The Parser will call this method before opening any external entity except the top-level document entity (including the external DTD subset, external entities referenced within the DTD, and external entities referenced within the document element)

Otherwise you could try to configure a LexicalHandler for SAX in a way to be notified when an entity is encountered. Javadoc for LexicalHandler#startEntity says:

Report the beginning of some internal and external XML entities.

You will not be able to change the resolving, but that may still help.

EDIT

You must read and write XML with the SAXReader and XMLWriter provided by dom4j. See reading a XML file and writing an XML file. Don't use asXml() and dump the file yourself.

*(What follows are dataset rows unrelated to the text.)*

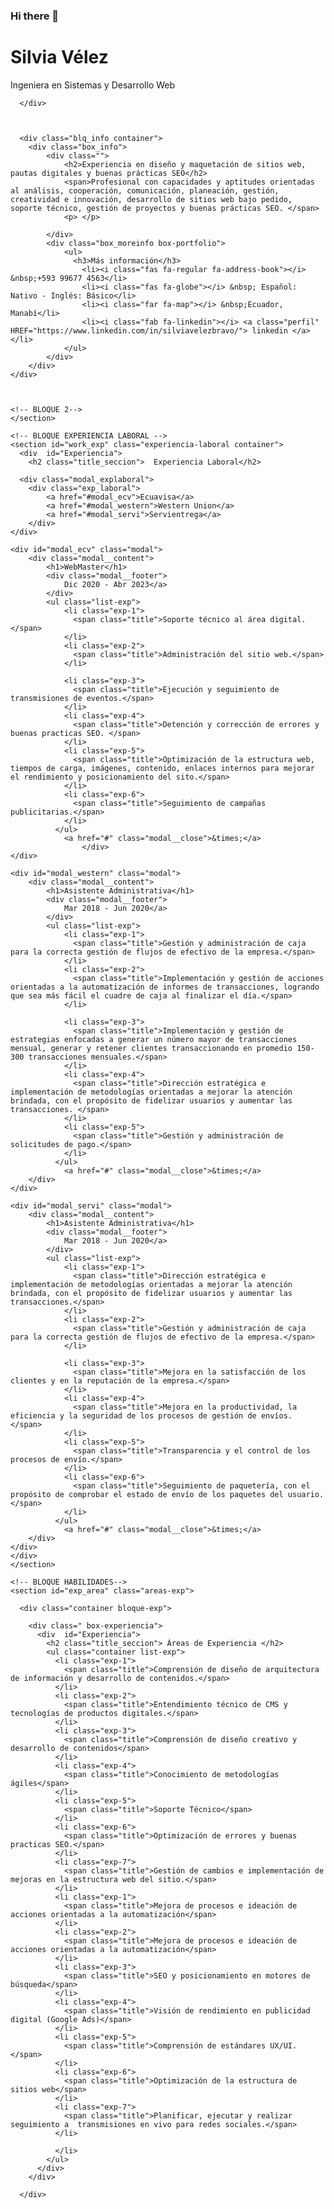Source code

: ### Hi there 👋

<!--
**LizVe11/LizVe11** is a ✨ _special_ ✨ repository because its `README.md` (this file) appears on your GitHub profile.

Here are some ideas to get you started:

- 🔭 I’m currently working on ...
- 🌱 I’m currently learning ...
- 👯 I’m looking to collaborate on ...
- 🤔 I’m looking for help with ...
- 💬 Ask me about ...
- 📫 How to reach me: ...
- 😄 Pronouns: ...
- ⚡ Fun fact: ...
-->

<div id="showcase-home">
        <div class="showcase-banner">
          <h1 class="subpage">Silvia Vélez</h1>
          <p class="large">Ingeniera en Sistemas y Desarrollo Web</p>
        </div>
        
      </div>
    
    
    
      <div class="blq_info container">
        <div class="box_info">  
            <div class="">
                <h2>Experiencia en diseño y maquetación de sitios web, pautas digitales y buenas prácticas SEO</h2>
                <span>Profesional con capacidades y aptitudes orientadas al análisis, cooperación, comunicación, planeación, gestión, creatividad e innovación, desarrollo de sitios web bajo pedido, soporte técnico, gestión de proyectos y buenas prácticas SEO. </span>
                <p> </p>
                
            </div>
            <div class="box_moreinfo box-portfolio">
                <ul>
                  <h3>Más información</h3>
                    <li><i class="fas fa-regular fa-address-book"></i> &nbsp;+593 99677 4563</li>
                    <li><i class="fas fa-globe"></i> &nbsp; Español: Nativo - Inglés: Básico</li>
                    <li><i class="far fa-map"></i> &nbsp;Ecuador, Manabí</li>
                    <li><i class="fab fa-linkedin"></i> <a class="perfil" HREF="https://www.linkedin.com/in/silviavelezbravo/"> linkedin </a></li>
                </ul>    
            </div>
        </div>
    </div>
    
    
    
    <!-- BLOQUE 2-->
    </section>

    <!-- BLOQUE EXPERIENCIA LABORAL -->
    <section id="work_exp" class="experiencia-laboral container">
      <div  id="Experiencia">
        <h2 class="title_seccion">  Experiencia Laboral</h2>
    
      <div class="modal_explaboral">
        <div class="exp_laboral">
            <a href="#modal_ecv">Ecuavisa</a>
            <a href="#modal_western">Western Union</a>
            <a href="#modal_servi">Servientrega</a>
        </div>
    </div>
    
    <div id="modal_ecv" class="modal">
        <div class="modal__content">
            <h1>WebMaster</h1>
            <div class="modal__footer">
                Dic 2020 - Abr 2023</a>
            </div>
            <ul class="list-exp">
                <li class="exp-1">
                  <span class="title">Soporte técnico al área digital.</span>
                </li>
                <li class="exp-2">
                  <span class="title">Administración del sitio web.</span>
                </li>
                
                <li class="exp-3">
                  <span class="title">Ejecución y seguimiento de transmisiones de eventos.</span>
                </li>
                <li class="exp-4">
                  <span class="title">Detención y corrección de errores y buenas practicas SEO. </span>
                </li>
                <li class="exp-5">
                  <span class="title">Optimización de la estructura web, tiempos de carga, imágenes, contenido, enlaces internos para mejorar el rendimiento y posicionamiento del sito.</span>
                </li>
                <li class="exp-6">
                  <span class="title">Seguimiento de campañas publicitarias.</span>
                </li>              
              </ul>
                <a href="#" class="modal__close">&times;</a>
                    </div>
    </div>
    
    <div id="modal_western" class="modal">
        <div class="modal__content">
            <h1>Asistente Administrativa</h1>
            <div class="modal__footer">
                Mar 2018 - Jun 2020</a>
            </div>
            <ul class="list-exp">
                <li class="exp-1">
                  <span class="title">Gestión y administración de caja para la correcta gestión de flujos de efectivo de la empresa.</span>
                </li>
                <li class="exp-2">
                  <span class="title">Implementación y gestión de acciones orientadas a la automatización de informes de transacciones, logrando que sea más fácil el cuadre de caja al finalizar el día.</span>
                </li>
                
                <li class="exp-3">
                  <span class="title">Implementación y gestión de estrategias enfocadas a generar un número mayor de transacciones mensual, generar y retener clientes transaccionando en promedio 150-300 transacciones mensuales.</span>
                </li>
                <li class="exp-4">
                  <span class="title">Dirección estratégica e implementación de metodologías orientadas a mejorar la atención brindada, con el propósito de fidelizar usuarios y aumentar las transacciones. </span>
                </li>
                <li class="exp-5">
                  <span class="title">Gestión y administración de solicitudes de pago.</span>
                </li>           
              </ul>
                <a href="#" class="modal__close">&times;</a>
        </div>
    </div>
    
    <div id="modal_servi" class="modal">
        <div class="modal__content">
            <h1>Asistente Administrativa</h1>
            <div class="modal__footer">
                Mar 2018 - Jun 2020</a>
            </div>
            <ul class="list-exp">
                <li class="exp-1">
                  <span class="title">Dirección estratégica e implementación de metodologías orientadas a mejorar la atención brindada, con el propósito de fidelizar usuarios y aumentar las transacciones.</span>
                </li>
                <li class="exp-2">
                  <span class="title">Gestión y administración de caja para la correcta gestión de flujos de efectivo de la empresa.</span>
                </li>
                
                <li class="exp-3">
                  <span class="title">Mejora en la satisfacción de los clientes y en la reputación de la empresa.</span>
                </li>
                <li class="exp-4">
                  <span class="title">Mejora en la productividad, la eficiencia y la seguridad de los procesos de gestión de envíos. </span>
                </li>
                <li class="exp-5">
                  <span class="title">Transparencia y el control de los procesos de envío.</span>
                </li>
                <li class="exp-6">
                  <span class="title">Seguimiento de paquetería, con el propósito de comprobar el estado de envío de los paquetes del usuario.</span>
                </li>              
              </ul>
                <a href="#" class="modal__close">&times;</a>
        </div>
    </div>
    </div>
    </section>

    <!-- BLOQUE HABILIDADES-->
    <section id="exp_area" class="areas-exp">
  
      <div class="container bloque-exp">
         
        <div class=" box-experiencia">  
          <div  id="Experiencia">
            <h2 class="title_seccion"> Áreas de Experiencia </h2>
            <ul class="container list-exp">
              <li class="exp-1">
                <span class="title">Comprensión de diseño de arquitectura de información y desarrollo de contenidos.</span>
              </li>
              <li class="exp-2">
                <span class="title">Entendimiento técnico de CMS y tecnologías de productos digitales.</span>
              </li>
              <li class="exp-3">
                <span class="title">Comprensión de diseño creativo y desarrollo de contenidos</span>
              </li>
              <li class="exp-4">
                <span class="title">Conocimiento de metodologías ágiles</span>
              </li>
              <li class="exp-5">
                <span class="title">Soporte Técnico</span>
              </li>
              <li class="exp-6">
                <span class="title">Optimización de errores y buenas practicas SEO.</span>
              </li>
              <li class="exp-7">
                <span class="title">Gestión de cambios e implementación de mejoras en la estructura web del sitio.</span>
              </li>
              <li class="exp-1">
                <span class="title">Mejora de procesos e ideación de acciones orientadas a la automatización</span>
              </li>
              <li class="exp-2">
                <span class="title">Mejora de procesos e ideación de acciones orientadas a la automatización</span>
              </li>
              <li class="exp-3">
                <span class="title">SEO y posicionamiento en motores de búsqueda</span>
              </li>
              <li class="exp-4">
                <span class="title">Visión de rendimiento en publicidad digital (Google Ads)</span>
              </li>
              <li class="exp-5">
                <span class="title">Comprensión de estándares UX/UI.</span>
              </li>
              <li class="exp-6">
                <span class="title">Optimización de la estructura de sitios web</span>
              </li>
              <li class="exp-7">
                <span class="title">Planificar, ejecutar y realizar seguimiento a  transmisiones en vivo para redes sociales.</span>
              </li>  
              
              </li>   
            </ul>
          </div>
        </div>
      
      </div>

FileOutputStream fos = new FileOutputStream("simple.xml");
OutputFormat format = OutputFormat.createPrettyPrint();
XMLWriter writer = new XMLWriter(fos, format);
writer.write(doc);
writer.flush();
ewernli
  • 38,045
  • 5
  • 92
  • 123
0

You can pre-process the input stream to replace & to e.g. [$AMPERSAND_CHARACTER$], then do the stuff with dom4j, and post-process the output stream making the back substitution.

Example (using streamflyer):

import com.github.rwitzel.streamflyer.util.ModifyingReaderFactory;
import com.github.rwitzel.streamflyer.util.ModifyingWriterFactory;

// Pre-process
Reader originalReader = new InputStreamReader(myInputStream, "utf-8");
Reader modifyingReader = new ModifyingReaderFactory().createRegexModifyingReader(originalReader, "&", "[\\$AMPERSAND_CHARACTER\\$]");

// Read and modify XML via dom4j
SAXReader xmlReader = new SAXReader();
Document xmlDocument = xmlReader.read(modifyingReader);
// ...

// Post-process
Writer originalWriter = new OutputStreamWriter(myOutputStream, "utf-8");
Writer modifyingWriter = new ModifyingWriterFactory().createRegexModifyingWriter(originalWriter, "\\[\\$AMPERSAND_CHARACTER\\$\\]", "&");

// Write to output stream
OutputFormat xmlOutputFormat = OutputFormat.createPrettyPrint();
XMLWriter xmlWriter = new XMLWriter(modifyingWriter, xmlOutputFormat);
xmlWriter.write(xmlDocument);
xmlWriter.close();

You can also use FilterInputStream/FilterOutputStream, PipedInputStream/PipedOutputStream, or ProxyInputStream/ProxyOutputStream for pre- and post-processing.